The government will therefore present a comprehensive care concept that, in addition to funding, will also improve the provision of care and ensure the empowerment of family caregivers. However, it does not want to speculate yet on the details of the reform.

A smorgasbord of renovation options

Before the minister’s announcements, health associations and insurers had already stressed the importance of reforming the financing of long-term care insurance in this legislative period. They criticized the working group’s report. It contains “few new ideas and is at best a hodgepodge of reform options and eventualities,” said Anne Kathrin Klemm, board member of the umbrella organization BKK.

The CEO of Techniker Krankenkasse, Jens Baas, explained: “The federal government’s report on the financing of nursing care simply sums up the known problems. Concrete measures are needed.” The long-awaited health care reform must not be postponed again until the next legislative period.
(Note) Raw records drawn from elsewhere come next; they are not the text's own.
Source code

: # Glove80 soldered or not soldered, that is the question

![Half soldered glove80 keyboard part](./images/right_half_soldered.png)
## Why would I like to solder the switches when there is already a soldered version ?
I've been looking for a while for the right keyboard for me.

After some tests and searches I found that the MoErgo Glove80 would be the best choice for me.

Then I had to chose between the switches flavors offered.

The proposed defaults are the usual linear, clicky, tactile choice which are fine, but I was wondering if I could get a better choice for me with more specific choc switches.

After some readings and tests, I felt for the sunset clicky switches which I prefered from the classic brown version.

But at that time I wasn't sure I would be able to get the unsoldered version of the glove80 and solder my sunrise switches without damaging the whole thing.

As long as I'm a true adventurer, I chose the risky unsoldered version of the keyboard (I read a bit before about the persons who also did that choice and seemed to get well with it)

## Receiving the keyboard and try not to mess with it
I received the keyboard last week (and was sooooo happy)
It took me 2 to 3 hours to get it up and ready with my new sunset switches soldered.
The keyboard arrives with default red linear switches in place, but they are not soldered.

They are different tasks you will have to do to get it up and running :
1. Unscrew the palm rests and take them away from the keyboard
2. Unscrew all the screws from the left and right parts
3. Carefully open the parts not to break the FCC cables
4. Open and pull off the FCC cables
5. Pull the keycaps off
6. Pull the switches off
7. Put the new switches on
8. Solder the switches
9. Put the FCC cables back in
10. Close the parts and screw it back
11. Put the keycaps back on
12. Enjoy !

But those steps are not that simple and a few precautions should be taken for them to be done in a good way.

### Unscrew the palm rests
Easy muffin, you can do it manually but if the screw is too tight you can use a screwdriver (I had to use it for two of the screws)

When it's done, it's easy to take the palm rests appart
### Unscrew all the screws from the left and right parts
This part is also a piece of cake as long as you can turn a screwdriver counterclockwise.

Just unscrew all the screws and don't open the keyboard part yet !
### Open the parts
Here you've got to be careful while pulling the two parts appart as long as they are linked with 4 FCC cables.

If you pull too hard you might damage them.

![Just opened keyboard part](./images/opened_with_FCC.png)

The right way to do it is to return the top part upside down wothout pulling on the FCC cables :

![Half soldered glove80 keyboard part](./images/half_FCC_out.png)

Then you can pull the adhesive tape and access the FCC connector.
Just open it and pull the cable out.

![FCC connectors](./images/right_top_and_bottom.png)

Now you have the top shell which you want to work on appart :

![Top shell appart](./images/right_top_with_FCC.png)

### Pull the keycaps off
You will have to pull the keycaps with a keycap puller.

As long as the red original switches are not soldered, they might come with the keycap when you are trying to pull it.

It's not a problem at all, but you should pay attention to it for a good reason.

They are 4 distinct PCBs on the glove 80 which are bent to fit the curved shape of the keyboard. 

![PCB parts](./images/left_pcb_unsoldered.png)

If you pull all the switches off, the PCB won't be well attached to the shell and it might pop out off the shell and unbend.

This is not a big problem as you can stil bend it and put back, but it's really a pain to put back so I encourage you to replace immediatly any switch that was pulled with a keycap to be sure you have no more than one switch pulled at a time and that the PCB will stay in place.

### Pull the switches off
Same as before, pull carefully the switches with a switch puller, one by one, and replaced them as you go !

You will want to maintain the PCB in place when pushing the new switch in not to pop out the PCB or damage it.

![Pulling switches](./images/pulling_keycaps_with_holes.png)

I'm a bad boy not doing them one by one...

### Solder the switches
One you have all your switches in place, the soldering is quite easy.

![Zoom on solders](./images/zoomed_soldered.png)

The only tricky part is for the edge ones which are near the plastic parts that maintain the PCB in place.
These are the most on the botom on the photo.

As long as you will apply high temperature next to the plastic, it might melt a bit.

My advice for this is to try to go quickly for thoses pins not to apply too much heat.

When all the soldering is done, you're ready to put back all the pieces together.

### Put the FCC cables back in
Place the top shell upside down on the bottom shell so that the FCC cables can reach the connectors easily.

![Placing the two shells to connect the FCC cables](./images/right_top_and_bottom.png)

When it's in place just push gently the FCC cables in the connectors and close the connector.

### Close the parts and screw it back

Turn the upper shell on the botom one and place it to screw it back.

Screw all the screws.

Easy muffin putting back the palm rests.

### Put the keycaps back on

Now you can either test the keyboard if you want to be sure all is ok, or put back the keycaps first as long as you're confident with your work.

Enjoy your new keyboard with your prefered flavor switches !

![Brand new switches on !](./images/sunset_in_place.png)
He demanded that the federal government relieve nursing care funds of non-insurance benefits and expenses in times of pandemic. “This does not require further problem analysis, but rather legislative initiatives,” Baas emphasized.

Take care of bankruptcies

The president of the Catholic Association for Elderly Care in Germany (VKAD), Barbara Dietrich-Schleicher, also called on the federal government to take action to address the funding shortfall for nursing care: “If the funds are soon no longer able to pay on time, insolvencies in nursing facilities will increase. The need for nursing care is enormous – and the trend is set to increase. Politicians must act decisively to ensure that more providers do not fall into financial difficulties and that the necessary supply capacities are reduced.”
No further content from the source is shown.